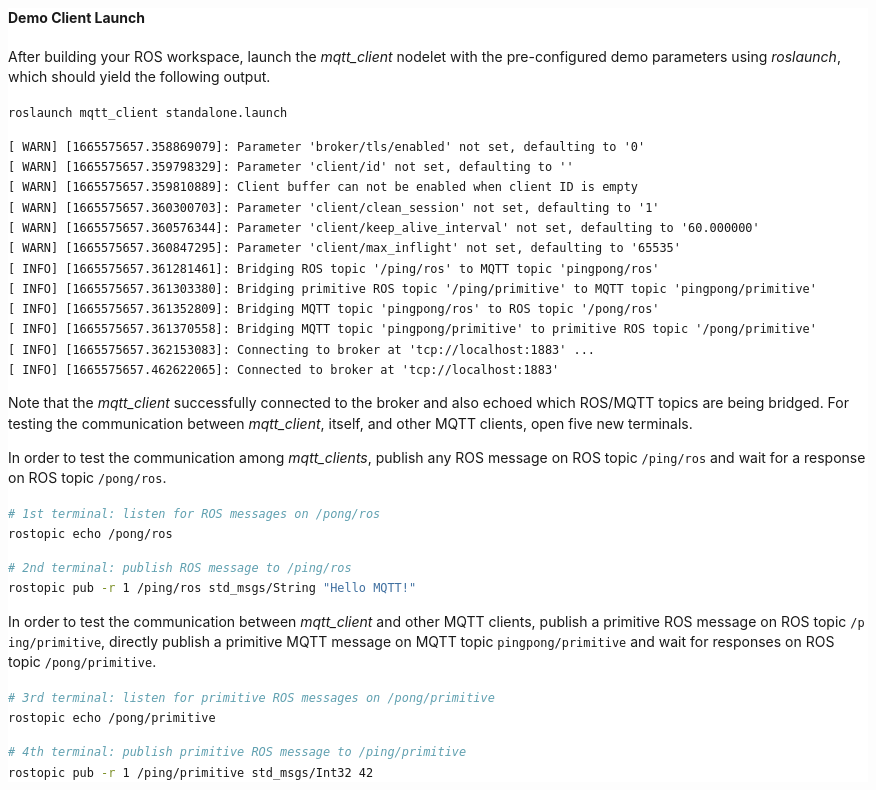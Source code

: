 #### Demo Client Launch

After building your ROS workspace, launch the *mqtt_client* nodelet with the pre-configured demo parameters using *roslaunch*, which should yield the following output.

```bash
roslaunch mqtt_client standalone.launch
```

```txt
[ WARN] [1665575657.358869079]: Parameter 'broker/tls/enabled' not set, defaulting to '0'
[ WARN] [1665575657.359798329]: Parameter 'client/id' not set, defaulting to ''
[ WARN] [1665575657.359810889]: Client buffer can not be enabled when client ID is empty
[ WARN] [1665575657.360300703]: Parameter 'client/clean_session' not set, defaulting to '1'
[ WARN] [1665575657.360576344]: Parameter 'client/keep_alive_interval' not set, defaulting to '60.000000'
[ WARN] [1665575657.360847295]: Parameter 'client/max_inflight' not set, defaulting to '65535'
[ INFO] [1665575657.361281461]: Bridging ROS topic '/ping/ros' to MQTT topic 'pingpong/ros'
[ INFO] [1665575657.361303380]: Bridging primitive ROS topic '/ping/primitive' to MQTT topic 'pingpong/primitive'
[ INFO] [1665575657.361352809]: Bridging MQTT topic 'pingpong/ros' to ROS topic '/pong/ros'
[ INFO] [1665575657.361370558]: Bridging MQTT topic 'pingpong/primitive' to primitive ROS topic '/pong/primitive'
[ INFO] [1665575657.362153083]: Connecting to broker at 'tcp://localhost:1883' ...
[ INFO] [1665575657.462622065]: Connected to broker at 'tcp://localhost:1883'
```

Note that the *mqtt_client* successfully connected to the broker and also echoed which ROS/MQTT topics are being bridged. For testing the communication between *mqtt_client*, itself, and other MQTT clients, open five new terminals.

In order to test the communication among *mqtt_clients*, publish any ROS message on ROS topic `/ping/ros` and wait for a response on ROS topic `/pong/ros`.

```bash
# 1st terminal: listen for ROS messages on /pong/ros
rostopic echo /pong/ros
```

```bash
# 2nd terminal: publish ROS message to /ping/ros
rostopic pub -r 1 /ping/ros std_msgs/String "Hello MQTT!"
```

In order to test the communication between *mqtt_client* and other MQTT clients, publish a primitive ROS message on ROS topic `/ping/primitive`, directly publish a primitive MQTT message on MQTT topic `pingpong/primitive` and wait for responses on ROS topic `/pong/primitive`.

```bash
# 3rd terminal: listen for primitive ROS messages on /pong/primitive
rostopic echo /pong/primitive
```

```bash
# 4th terminal: publish primitive ROS message to /ping/primitive
rostopic pub -r 1 /ping/primitive std_msgs/Int32 42
```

# # #

INSTRUCTIONS FOR THE TASK => Where an entry contains an image, drop the image and copy everything else word for word.

SOLUTION FOR THIS EXERCISE =>
Source code

: #### Demo Client Launch

After building your ROS workspace, launch the *mqtt_client* nodelet with the pre-configured demo parameters using *roslaunch*, which should yield the following output.

```bash
roslaunch mqtt_client standalone.launch
```

```txt
[ WARN] [1665575657.358869079]: Parameter 'broker/tls/enabled' not set, defaulting to '0'
[ WARN] [1665575657.359798329]: Parameter 'client/id' not set, defaulting to ''
[ WARN] [1665575657.359810889]: Client buffer can not be enabled when client ID is empty
[ WARN] [1665575657.360300703]: Parameter 'client/clean_session' not set, defaulting to '1'
[ WARN] [1665575657.360576344]: Parameter 'client/keep_alive_interval' not set, defaulting to '60.000000'
[ WARN] [1665575657.360847295]: Parameter 'client/max_inflight' not set, defaulting to '65535'
[ INFO] [1665575657.361281461]: Bridging ROS topic '/ping/ros' to MQTT topic 'pingpong/ros'
[ INFO] [1665575657.361303380]: Bridging primitive ROS topic '/ping/primitive' to MQTT topic 'pingpong/primitive'
[ INFO] [1665575657.361352809]: Bridging MQTT topic 'pingpong/ros' to ROS topic '/pong/ros'
[ INFO] [1665575657.361370558]: Bridging MQTT topic 'pingpong/primitive' to primitive ROS topic '/pong/primitive'
[ INFO] [1665575657.362153083]: Connecting to broker at 'tcp://localhost:1883' ...
[ INFO] [1665575657.462622065]: Connected to broker at 'tcp://localhost:1883'
```

Note that the *mqtt_client* successfully connected to the broker and also echoed which ROS/MQTT topics are being bridged. For testing the communication between *mqtt_client*, itself, and other MQTT clients, open five new terminals.

In order to test the communication among *mqtt_clients*, publish any ROS message on ROS topic `/ping/ros` and wait for a response on ROS topic `/pong/ros`.

```bash
# 1st terminal: listen for ROS messages on /pong/ros
rostopic echo /pong/ros
```

```bash
# 2nd terminal: publish ROS message to /ping/ros
rostopic pub -r 1 /ping/ros std_msgs/String "Hello MQTT!"
```

In order to test the communication between *mqtt_client* and other MQTT clients, publish a primitive ROS message on ROS topic `/ping/primitive`, directly publish a primitive MQTT message on MQTT topic `pingpong/primitive` and wait for responses on ROS topic `/pong/primitive`.

```bash
# 3rd terminal: listen for primitive ROS messages on /pong/primitive
rostopic echo /pong/primitive
```

```bash
# 4th terminal: publish primitive ROS message to /ping/primitive
rostopic pub -r 1 /ping/primitive std_msgs/Int32 42
```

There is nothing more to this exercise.